There have been objectively incorrect calls from umpires since the beginning of baseball. The number of blown calls across Major League Baseball now in comparison to the rest of the sport’s history isn’t better or worse, but our society’s endless coverage of the sport ensures that we specifically hear about each and every one. The more people see the calls, the more people clamor for reform. It starts to feel like an epidemic, even when it really isn’t.
Baseball tolerated blown calls. For a long time, baseball tolerated them. Fans tolerated them, and continued to tolerate them even when they were huge calls –like Game 6 of the 1985 World Series between the St. Louis Cardinals and the Kansas City Royals:
Just like the ever-changing strike zone, these blown calls were always considered part of what made baseball the game that it was: “It’s just part of the game.”
But when Jim Joyce botched the 27th out of Detroit Tigers pitcher Armando Galarraga’s perfect game in June 2010, the advocates of replay had their poster child. The technology was there, other sports had successfully implemented replay, and no one ever wanted to see another call like the one that cost Galarraga. Suddenly, all the calls from baseball’s past that we all were willing to tolerate became mountains of evidence arguing the need for the implementation of replay.
And just like that, everyone stopped being willing to tolerate them.
And for the 2014 regular season, there it was, in all its well-meaning glory. Sure, detractors complained that replay was going to make an increasingly long sporting event even longer, but also failed to recognize the time that would ultimately be saved by managers not arguing blown calls. And for a while, replay was looking like nothing but a total success –outside of the total debacle concerning catchers blocking home plate.
Now, the novelty has begun to wear off.
That isn’t to say people are starting to believe that replay was a bad idea –it undoubtedly was not. Instead, just like the blown calls themselves, everyone is becoming unwilling to tolerate the holes in the replay system –holes that have begun to show themselves with an ever-increasing regularity.
But what is causing these holes? If you’re looking at the calls extra close, you’d imagine “getting them right” would be the least of your worries, but somehow, calls are still incorrect.
In the Los Angeles Angels game against the Arizona Diamondbacks on June 15, Albert Pujols was called out at first, but was clearly safe on the replay. Logically, it was close, but as far as replays go, it was conclusive.
But the call stood, and Pujols was called out.
Wait, really?
And herein lies the problem with replay: umpires (or whoever is in the “state of the art replay facility” making the judgment call) are taking the “it has to be 100% conclusive to overturn a call” way, way too literal.
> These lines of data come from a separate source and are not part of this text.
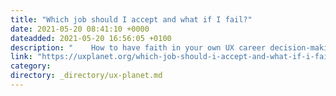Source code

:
 ```yaml
---
title: "Which job should I accept and what if I fail?"
date: 2021-05-20 08:41:10 +0000
dateadded: 2021-05-20 16:56:05 +0100
description: "    How to have faith in your own UX career decision-making  Continue reading on UX Planet »  "
link: "https://uxplanet.org/which-job-should-i-accept-and-what-if-i-fail-1666f6d09238?source=rss----819cc2aaeee0---4"
category:
directory: _directory/ux-planet.md
---
```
The only possible (but still incorrect) reason Pujols could have been called out after the replay is that you don’t actually see the bottom of his foot come into contact with the base –despite all the surrounding physical evidence pointing to his foot being in full contact with it. To say that that call “stands” because it doesn’t show indisputable evidence is ridiculous, and insulting to the whole reason replay was implemented to begin with, which is to get the call right.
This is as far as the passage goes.